··· INFORMATION SUPPLIED

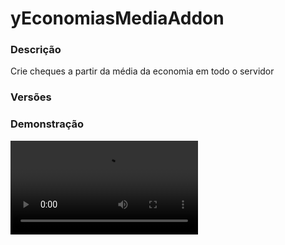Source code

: # yEconomiasMediaAddon
<secondary-label ref="addons"/>

### Descrição
Crie cheques a partir da média da economia em todo o servidor

### Versões
<secondary-label ref="1.8"/>
<secondary-label ref="1.9"/>
<secondary-label ref="1.10"/>
<secondary-label ref="1.11"/>
<secondary-label ref="1.12"/>
<secondary-label ref="1.13"/>
<secondary-label ref="1.14"/>
<secondary-label ref="1.15"/>
<secondary-label ref="1.16"/>
<secondary-label ref="1.17"/>
<secondary-label ref="1.18"/>
<secondary-label ref="1.19"/>
<secondary-label ref="1.20"/>
<secondary-label ref="1.21"/>

### Demonstração
<video src="//www.youtube.com/watch?v=Wu9grPEhnSo"/>


<chapter title="Comandos" id="commands" collapsible="true">
<code-block lang="plain text">/[currency] check - Dar o cheque para um jogador</code-block>
</chapter>



## Erros comuns
<primary-label ref="errors"/>

Antes de configurar o plugin, revise os pontos listados aqui para evitar problemas frequentes durante a configuração.

<seealso style="cards">
    <category ref="wrs">
        <a href="yplugins.md"></a>        <a href="https://ystoreplugins.com.br/plugins/detalhes/145-yEconomiasMediaAddon">Site do plugin yEconomiasMediaAddon</a>
    </category>
</seealso>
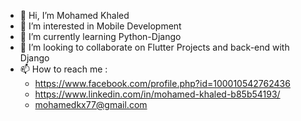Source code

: - 👋 Hi, I’m Mohamed Khaled
- 👀 I’m interested in Mobile Development
- 🌱 I’m currently learning Python-Django
- 💞️ I’m looking to collaborate on Flutter Projects and back-end with Django
- 📫 How to reach me :
    - https://www.facebook.com/profile.php?id=100010542762436
    - https://www.linkedin.com/in/mohamed-khaled-b85b54193/
    - mohamedkx77@gmail.com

······

* [EXERCISE REQUIREMENTS] Tally the lines of the material that hold the word "https", and state only that tally.

* [TASK RESPONSE] 3